What new contract did Flex LNG (FLNG) secure for Flex Aurora?

Flex LNG agreed a new time charter for Flex Aurora with a global supermajor. The contract has a firm two-year term, plus three separate two-year extension options. If all options are exercised, the charter could run for eight years, potentially committing the vessel until 2034.

How does the new Flex Aurora charter affect Flex LNG’s contract backlog?

The Flex Aurora deal increases Flex LNG’s forward contract coverage. After this agreement, the company reports a minimum contract backlog of 55 vessel-years. If all charter options across the fleet, including Aurora’s 2+2+2-year options, are exercised, the total backlog could reach 82 vessel-years.

What impact is expected from the new Flex Aurora contract on Flex LNG’s earnings?

The new time charter is expected to support higher near-term earnings. Flex LNG states that the Flex Aurora contract, combined with its remaining spot exposure, is expected to contribute positively to earnings in the second quarter of 2026, though actual impact will depend on market conditions and spot performance.

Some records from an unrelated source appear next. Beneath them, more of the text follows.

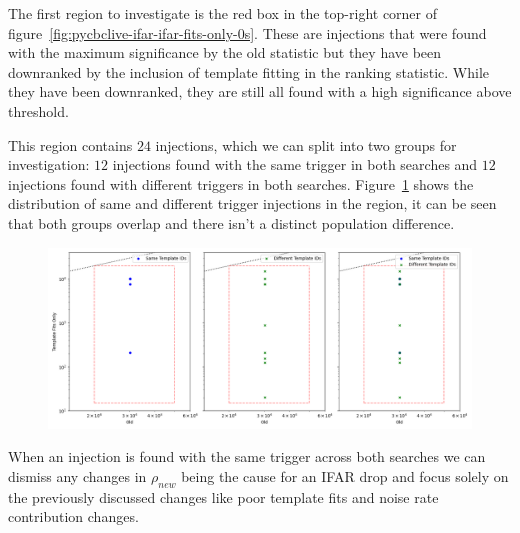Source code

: The first region to investigate is the red box in the top-right corner of figure~\ref{fig:pycbclive-ifar-ifar-fits-only-0s}. These are injections that were found with the maximum significance by the old statistic but they have been downranked by the inclusion of template fitting in the ranking statistic. While they have been downranked, they are still all found with a high significance above threshold. 

This region contains $24$ injections, which we can split into two groups for investigation: $12$ injections found with the same trigger in both searches and $12$ injections found with different triggers in both searches. Figure~\ref{fig:pycbclive-top-right-region} shows the distribution of same and different trigger injections in the region, it can be seen that both groups overlap and there isn't a distinct population difference.
%
\begin{figure}
       \centering
    \includegraphics[width=1\textwidth]{images/5_pycbclive/ifar_vs_ifar_subplots.png}
    \caption{}
    \label{fig:pycbclive-top-right-region}
\end{figure}
%
When an injection is found with the same trigger across both searches we can dismiss any changes in $\rho_{new}$ being the cause for an IFAR drop and focus solely on the previously discussed changes like poor template fits and noise rate contribution changes.

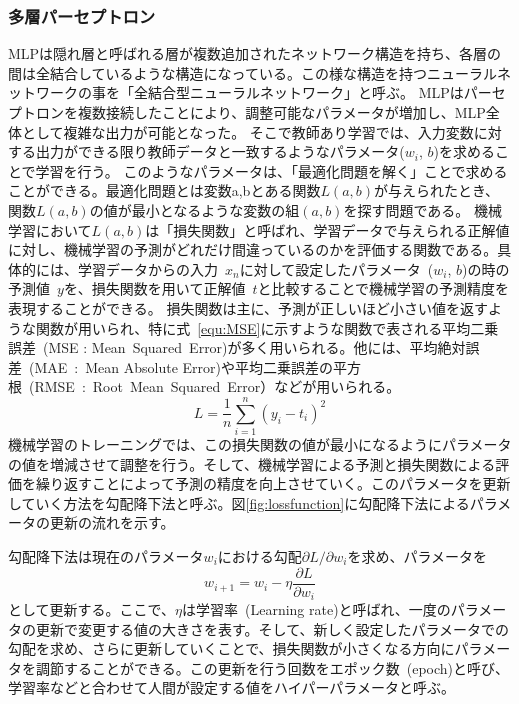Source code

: \subsubsection{多層パーセプトロン}
MLPは隠れ層と呼ばれる層が複数追加されたネットワーク構造を持ち、各層の間は全結合しているような構造になっている。この様な構造を持つニューラルネットワークの事を「全結合型ニューラルネットワーク」と呼ぶ。
MLPはパーセプトロンを複数接続したことにより、調整可能なパラメータが増加し、MLP全体として複雑な出力が可能となった。
そこで教師あり学習では、入力変数に対する出力ができる限り教師データと一致するようなパラメータ($w_i$, $b$)を求めることで学習を行う。
このようなパラメータは、「最適化問題を解く」ことで求めることができる。最適化問題とは変数a,bとある関数$L(a,b)$が与えられたとき、関数$L(a,b)$の値が最小となるような変数の組$(a,b)$を探す問題である。
機械学習において$L(a,b)$は「損失関数」と呼ばれ、学習データで与えられる正解値に対し、機械学習の予測がどれだけ間違っているのかを評価する関数である。具体的には、学習データからの入力~$x_n$に対して設定したパラメータ~($w_i$, $b$)の時の予測値~$y$を、損失関数を用いて正解値~$t$と比較することで機械学習の予測精度を表現することができる。
損失関数は主に、予測が正しいほど小さい値を返すような関数が用いられ、特に式~\eqref{equ:MSE}に示すような関数で表される平均二乗誤差~(MSE : Mean~Squared~Error)が多く用いられる。他には、平均絶対誤差~(MAE~:~Mean Absolute Error)や平均二乗誤差の平方根~(RMSE~:~Root~Mean~Squared~Error）などが用いられる。
\begin{equation}
    L = \frac{1}{n}\sum^{n}_{i=1}(y_i-t_i)^2
    \label{equ:MSE}
\end{equation}
機械学習のトレーニングでは、この損失関数の値が最小になるようにパラメータの値を増減させて調整を行う。そして、機械学習による予測と損失関数による評価を繰り返すことによって予測の精度を向上させていく。このパラメータを更新していく方法を勾配降下法と呼ぶ。図\ref{fig:lossfunction}に勾配降下法によるパラメータの更新の流れを示す。

勾配降下法は現在のパラメータ$w_i$における勾配${\partial L}/{\partial w_i}$を求め、パラメータを
\begin{equation}
    w_{i+1} = w_i - \eta\frac{\partial L}{\partial w_i}
    \label{equ:勾配}
\end{equation}
として更新する。ここで、$\eta$は学習率~(Learning rate)と呼ばれ、一度のパラメータの更新で変更する値の大きさを表す。そして、新しく設定したパラメータでの勾配を求め、さらに更新していくことで、損失関数が小さくなる方向にパラメータを調節することができる。この更新を行う回数をエポック数~(epoch)と呼び、学習率などと合わせて人間が設定する値をハイパーパラメータと呼ぶ。


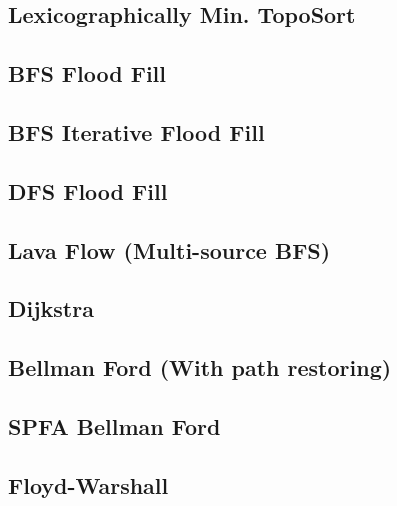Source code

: \documentclass[10pt]{article}
\begin{document}
\begin{multicols*}{2}
\subsection{Lexicographically Min. TopoSort}


\subsection{BFS Flood Fill}


\subsection{BFS Iterative Flood Fill}


\subsection{DFS Flood Fill}


\subsection{Lava Flow (Multi-source BFS)}


\subsection{Dijkstra}


\subsection{Bellman Ford (With path restoring)}


\subsection{SPFA Bellman Ford}



\subsection{Floyd-Warshall}



\end{multicols*}
\end{document}
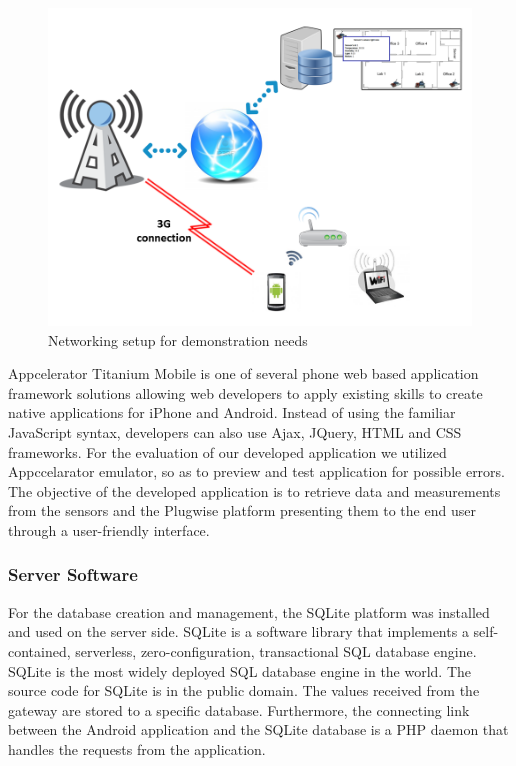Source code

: \documentclass[conference]{IEEEtran}
\begin{document}
\begin{figure}[!t]
\begin{center}
\centering
\includegraphics[scale=0.35]{images/Demo_Setup.png}
\caption{Networking setup for demonstration needs}
\label{fig:network}
\end{center}
\vspace{-0.8cm}
\end{figure}

Appcelerator Titanium Mobile is one of several phone web based application framework solutions allowing web developers to apply existing skills to create native applications for iPhone and Android.
Instead of using the familiar JavaScript syntax, developers can also use Ajax, JQuery, HTML and CSS frameworks. 
For the evaluation of our developed application we utilized Appccelarator emulator, so as to preview and test application for possible errors.
The objective of the developed application is to retrieve data and measurements from the sensors and the Plugwise platform presenting them to the end user through a user-friendly interface.

\subsubsection{Server Software}


For the database creation and management, the SQLite platform was installed and used on the server side.
SQLite is a software library that implements a self-contained, serverless, zero-configuration, transactional SQL database engine. 
SQLite is the most widely deployed SQL database engine in the world. 
The source code for SQLite is in the public domain. 
The values received from the gateway are stored to a specific database. 
Furthermore, the connecting link between the Android application and the SQLite database is a PHP daemon that handles the requests from the application.
\end{document}

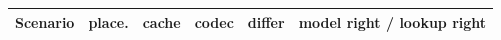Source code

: \begin{tabular}{lrrrrr}
\toprule
Scenario & place. & cache & codec & differ & model right / lookup right \\
\midrule
\bottomrule
\end{tabular}
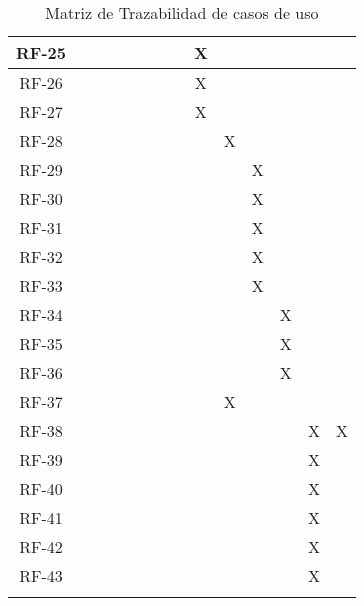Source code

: \begin{center}
\begin{longtable}{ c || c c c c c c c c c c c c c  }
	RF-25 &  &  &  &  &  &  &  & X &  &  &  &  &  \\ \hline
	RF-26 &  &  &  &  &  &  &  & X &  &  &  &  &  \\ \hline
	RF-27 &  &  &  &  &  &  &  & X &  &  &  &  &  \\ \hline
	RF-28 &  &  &  &  &  &  &  &  & X &  &  &  &  \\ \hline
	RF-29 &  &  &  &  &  &  &  &  &  & X &  &  &  \\ \hline
	RF-30 &  &  &  &  &  &  &  &  &  & X &  &  &  \\ \hline
	RF-31 &  &  &  &  &  &  &  &  &  & X &  &  &  \\ \hline
	RF-32 &  &  &  &  &  &  &  &  &  & X &  &  &  \\ \hline
	RF-33 &  &  &  &  &  &  &  &  &  & X &  &  &  \\ \hline
	RF-34 &  &  &  &  &  &  &  &  &  &  & X &  &  \\ \hline
	RF-35 &  &  &  &  &  &  &  &  &  &  & X &  &  \\ \hline
	RF-36 &  &  &  &  &  &  &  &  &  &  & X &  &  \\ \hline
	RF-37 &  &  &  &  &  &  &  &  & X &  &  &  &  \\ \hline
	RF-38 &  &  &  &  &  &  &  &  &  &  &  & X & X \\ \hline
	RF-39 &  &  &  &  &  &  &  &  &  &  &  & X &  \\ \hline
	RF-40 &  &  &  &  &  &  &  &  &  &  &  & X &  \\ \hline
	RF-41 &  &  &  &  &  &  &  &  &  &  &  & X &  \\ \hline
	RF-42 &  &  &  &  &  &  &  &  &  &  &  & X &  \\ \hline
	RF-43 &  &  &  &  &  &  &  &  &  &  &  & X &  \\ \hline
\caption{Matriz de Trazabilidad de casos de uso}
\label{tab:matriztraz}
\end{longtable}
\end{center}
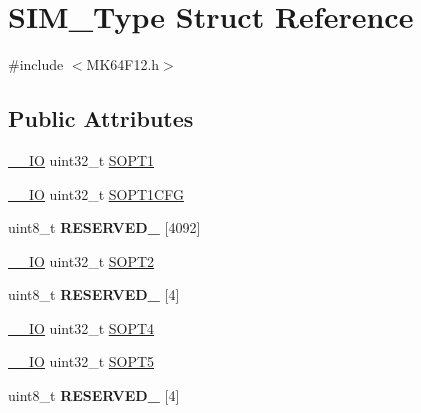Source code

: \hypertarget{structSIM__Type}{}\section{S\+I\+M\+\_\+\+Type Struct Reference}
\label{structSIM__Type}


{\ttfamily \#include $<$M\+K64\+F12.\+h$>$}

\subsection*{Public Attributes}
\begin{DoxyCompactItemize}
\item 
\hyperlink{core__sc300_8h_aec43007d9998a0a0e01faede4133d6be}{\+\_\+\+\_\+\+IO} uint32\+\_\+t \hyperlink{structSIM__Type_a71da199104a0c6df7a9b6ef58c5e4edb}{S\+O\+P\+T1}
\item 
\hyperlink{core__sc300_8h_aec43007d9998a0a0e01faede4133d6be}{\+\_\+\+\_\+\+IO} uint32\+\_\+t \hyperlink{structSIM__Type_a5dcd927f581c0770092bd59289fe7145}{S\+O\+P\+T1\+C\+FG}
\item 
uint8\+\_\+t {\bfseries R\+E\+S\+E\+R\+V\+E\+D\+\_} \mbox{[}4092\mbox{]}\hypertarget{structSIM__Type_ad6da5e2e333813ef4afc3e01f2a3b39c}{}\label{structSIM__Type_ad6da5e2e333813ef4afc3e01f2a3b39c}

\item 
\hyperlink{core__sc300_8h_aec43007d9998a0a0e01faede4133d6be}{\+\_\+\+\_\+\+IO} uint32\+\_\+t \hyperlink{structSIM__Type_a42567e1697afc977709f14fe6d9f96a8}{S\+O\+P\+T2}
\item 
uint8\+\_\+t {\bfseries R\+E\+S\+E\+R\+V\+E\+D\+\_} \mbox{[}4\mbox{]}\hypertarget{structSIM__Type_afbf6c240f024cc9d7d9019982fb5a4f3}{}\label{structSIM__Type_afbf6c240f024cc9d7d9019982fb5a4f3}

\item 
\hyperlink{core__sc300_8h_aec43007d9998a0a0e01faede4133d6be}{\+\_\+\+\_\+\+IO} uint32\+\_\+t \hyperlink{structSIM__Type_a44b7f87f2a822cb3f8f1275f478e485d}{S\+O\+P\+T4}
\item 
\hyperlink{core__sc300_8h_aec43007d9998a0a0e01faede4133d6be}{\+\_\+\+\_\+\+IO} uint32\+\_\+t \hyperlink{structSIM__Type_a29d8c8ea1f1cd3f4f1b34b4a48066b63}{S\+O\+P\+T5}
\item 
uint8\+\_\+t {\bfseries R\+E\+S\+E\+R\+V\+E\+D\+\_} \mbox{[}4\mbox{]}\hypertarget{structSIM__Type_a1b53099023a7dab9deb613ef15b58380}{}\label{structSIM__Type_a1b53099023a7dab9deb613ef15b58380}


\end{DoxyCompactItemize}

What are the key characteristics of Flex Aurora in Flex LNG’s fleet?

Flex Aurora is a modern, fuel-efficient LNG carrier in Flex LNG’s fleet. Built in 2020, the vessel is a 174,000 cubic meter LNG carrier featuring X-DF two-stroke propulsion technology. This aligns with the company’s focus on state-of-the-art, fuel-efficient ships with a lower carbon footprint compared with older vessel designs.

How exposed is Flex LNG (FLNG) to the spot LNG shipping market after this contract?

Flex LNG will retain some exposure to the spot LNG market. Management notes that, after the commencement of the new minimum two-year charter for Flex Aurora, the company expects to have two vessels trading in what it currently describes as a firm LNG shipping spot market, maintaining potential upside and risk.

Why does Flex LNG mention potential revisions to its full-year 2026 guidance?

The company cites volatility in LNG and broader energy markets. While the new contract supports Q2 2026 earnings, Flex LNG stresses that continued uncertainty and volatility may lead to revisions of the full-year guidance previously presented with its fourth quarter 2025 results, depending on how market conditions develop.